**WHAT YOU SHOULD DO**
In the entries below, print exactly the lines from the first through the one with "个人账号，则文章的标题要和你的个人气质相符合。", both included, and none of the pictures.

Records excerpted from a collection:
+++
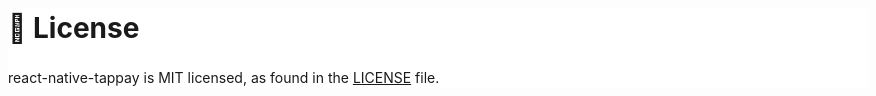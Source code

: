 
# 📄 License

react-native-tappay is MIT licensed, as found in the [LICENSE](https://github.com/VeryBuy/react-native-tappay/blob/HEAD/LICENSE) file.
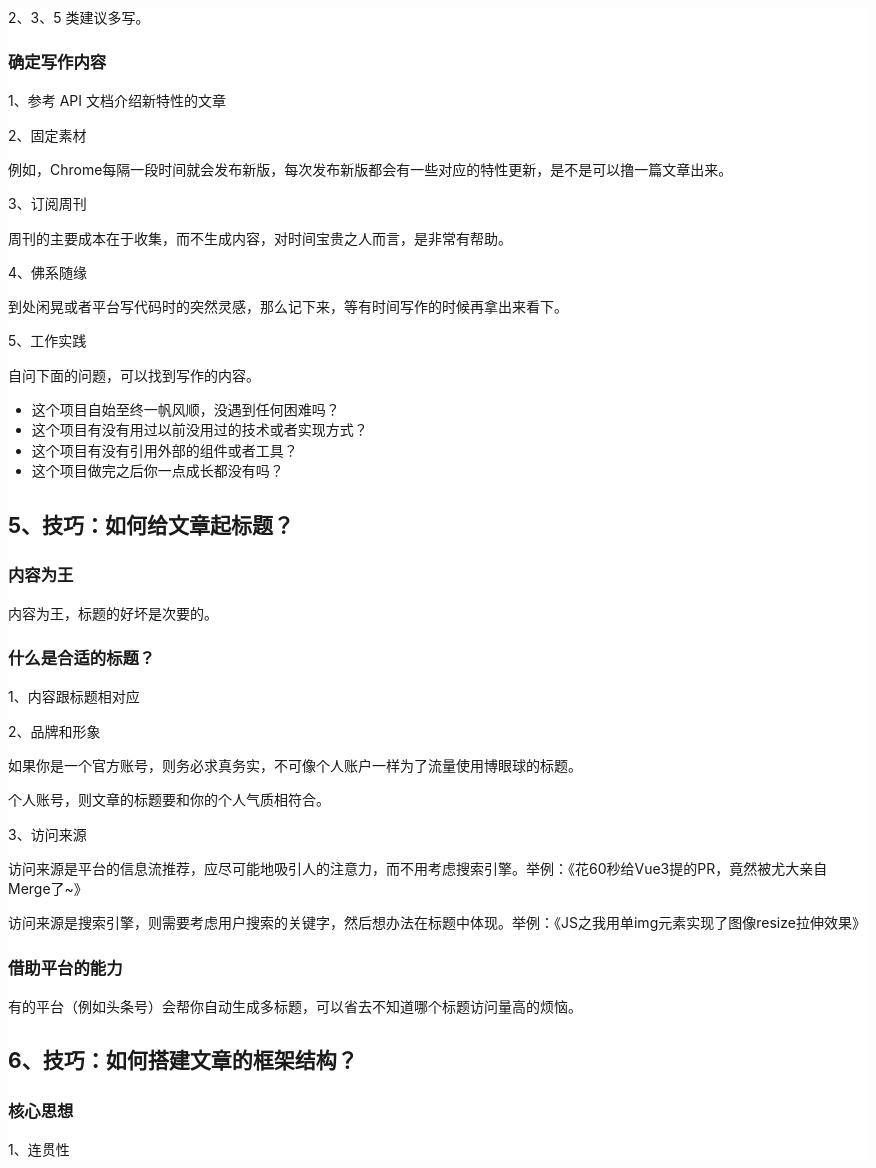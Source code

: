 2、3、5 类建议多写。

### 确定写作内容

1、参考 API 文档介绍新特性的文章

2、固定素材

例如，Chrome每隔一段时间就会发布新版，每次发布新版都会有一些对应的特性更新，是不是可以撸一篇文章出来。

3、订阅周刊

周刊的主要成本在于收集，而不生成内容，对时间宝贵之人而言，是非常有帮助。

4、佛系随缘

到处闲晃或者平台写代码时的突然灵感，那么记下来，等有时间写作的时候再拿出来看下。

5、工作实践

自问下面的问题，可以找到写作的内容。

- 这个项目自始至终一帆风顺，没遇到任何困难吗？
- 这个项目有没有用过以前没用过的技术或者实现方式？
- 这个项目有没有引用外部的组件或者工具？
- 这个项目做完之后你一点成长都没有吗？

## 5、技巧：如何给文章起标题？

### 内容为王

内容为王，标题的好坏是次要的。

### 什么是合适的标题？

1、内容跟标题相对应

2、品牌和形象

如果你是一个官方账号，则务必求真务实，不可像个人账户一样为了流量使用博眼球的标题。

个人账号，则文章的标题要和你的个人气质相符合。

3、访问来源

访问来源是平台的信息流推荐，应尽可能地吸引人的注意力，而不用考虑搜索引擎。举例：《花60秒给Vue3提的PR，竟然被尤大亲自Merge了~》

访问来源是搜索引擎，则需要考虑用户搜索的关键字，然后想办法在标题中体现。举例：《JS之我用单img元素实现了图像resize拉伸效果》

### 借助平台的能力

有的平台（例如头条号）会帮你自动生成多标题，可以省去不知道哪个标题访问量高的烦恼。

## 6、技巧：如何搭建文章的框架结构？

### 核心思想

1、连贯性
+++
**TASK ANSWER**
Source code

: 
# 📄 License

react-native-tappay is MIT licensed, as found in the [LICENSE](https://github.com/VeryBuy/react-native-tappay/blob/HEAD/LICENSE) file.
Source code

: 2、3、5 类建议多写。

### 确定写作内容

1、参考 API 文档介绍新特性的文章

2、固定素材

例如，Chrome每隔一段时间就会发布新版，每次发布新版都会有一些对应的特性更新，是不是可以撸一篇文章出来。

3、订阅周刊

周刊的主要成本在于收集，而不生成内容，对时间宝贵之人而言，是非常有帮助。

4、佛系随缘

到处闲晃或者平台写代码时的突然灵感，那么记下来，等有时间写作的时候再拿出来看下。

5、工作实践

自问下面的问题，可以找到写作的内容。

- 这个项目自始至终一帆风顺，没遇到任何困难吗？
- 这个项目有没有用过以前没用过的技术或者实现方式？
- 这个项目有没有引用外部的组件或者工具？
- 这个项目做完之后你一点成长都没有吗？

## 5、技巧：如何给文章起标题？

### 内容为王

内容为王，标题的好坏是次要的。

### 什么是合适的标题？

1、内容跟标题相对应

2、品牌和形象

如果你是一个官方账号，则务必求真务实，不可像个人账户一样为了流量使用博眼球的标题。

个人账号，则文章的标题要和你的个人气质相符合。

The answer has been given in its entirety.